> Records from a data collection
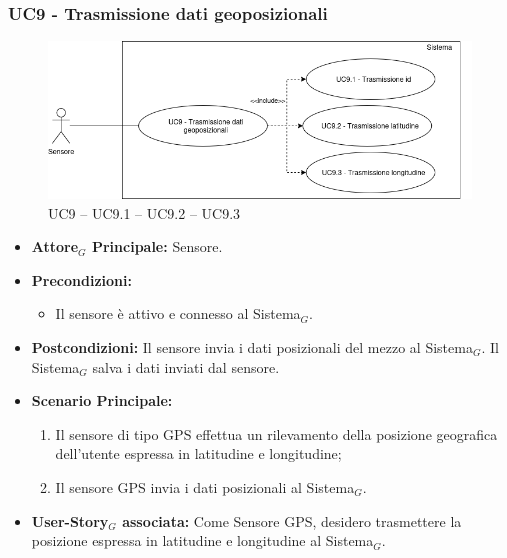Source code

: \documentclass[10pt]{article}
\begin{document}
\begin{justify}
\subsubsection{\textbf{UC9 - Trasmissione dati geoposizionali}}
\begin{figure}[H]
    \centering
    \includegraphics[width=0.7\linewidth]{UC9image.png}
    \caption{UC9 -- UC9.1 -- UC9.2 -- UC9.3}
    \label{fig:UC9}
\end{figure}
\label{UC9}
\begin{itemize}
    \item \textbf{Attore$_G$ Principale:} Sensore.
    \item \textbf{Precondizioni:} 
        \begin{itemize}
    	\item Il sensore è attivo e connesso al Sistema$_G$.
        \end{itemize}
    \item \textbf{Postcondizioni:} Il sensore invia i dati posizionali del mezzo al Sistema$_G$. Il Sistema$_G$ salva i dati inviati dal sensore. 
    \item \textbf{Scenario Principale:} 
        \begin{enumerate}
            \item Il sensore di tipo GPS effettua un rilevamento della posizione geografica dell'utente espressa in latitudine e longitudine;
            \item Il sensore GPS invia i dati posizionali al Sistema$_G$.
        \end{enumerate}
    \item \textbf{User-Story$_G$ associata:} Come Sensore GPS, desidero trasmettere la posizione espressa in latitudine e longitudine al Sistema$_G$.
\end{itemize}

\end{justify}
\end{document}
--
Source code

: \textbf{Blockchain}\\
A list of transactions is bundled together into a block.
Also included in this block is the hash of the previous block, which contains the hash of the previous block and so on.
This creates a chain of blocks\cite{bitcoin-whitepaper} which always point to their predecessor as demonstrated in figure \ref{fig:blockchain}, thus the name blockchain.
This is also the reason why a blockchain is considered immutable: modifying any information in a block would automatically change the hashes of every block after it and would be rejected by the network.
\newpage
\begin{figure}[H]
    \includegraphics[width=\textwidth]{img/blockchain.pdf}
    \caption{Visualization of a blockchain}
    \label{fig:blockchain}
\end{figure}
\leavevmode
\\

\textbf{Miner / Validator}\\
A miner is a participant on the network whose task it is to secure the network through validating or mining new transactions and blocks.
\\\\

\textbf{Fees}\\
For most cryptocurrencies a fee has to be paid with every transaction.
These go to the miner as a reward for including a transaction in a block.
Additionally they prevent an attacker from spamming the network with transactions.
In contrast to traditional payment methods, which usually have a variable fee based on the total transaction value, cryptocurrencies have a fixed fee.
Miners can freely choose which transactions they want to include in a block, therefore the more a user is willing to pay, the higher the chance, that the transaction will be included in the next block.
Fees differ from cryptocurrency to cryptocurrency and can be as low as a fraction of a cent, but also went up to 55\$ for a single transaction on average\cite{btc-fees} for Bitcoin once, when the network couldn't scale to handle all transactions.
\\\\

> How to complete this task
From the data above, gather every line that includes the word "latitudine".

> Problem solution
            \item Il sensore di tipo GPS effettua un rilevamento della posizione geografica dell'utente espressa in latitudine e longitudine;
    \item \textbf{User-Story$_G$ associata:} Come Sensore GPS, desidero trasmettere la posizione espressa in latitudine e longitudine al Sistema$_G$.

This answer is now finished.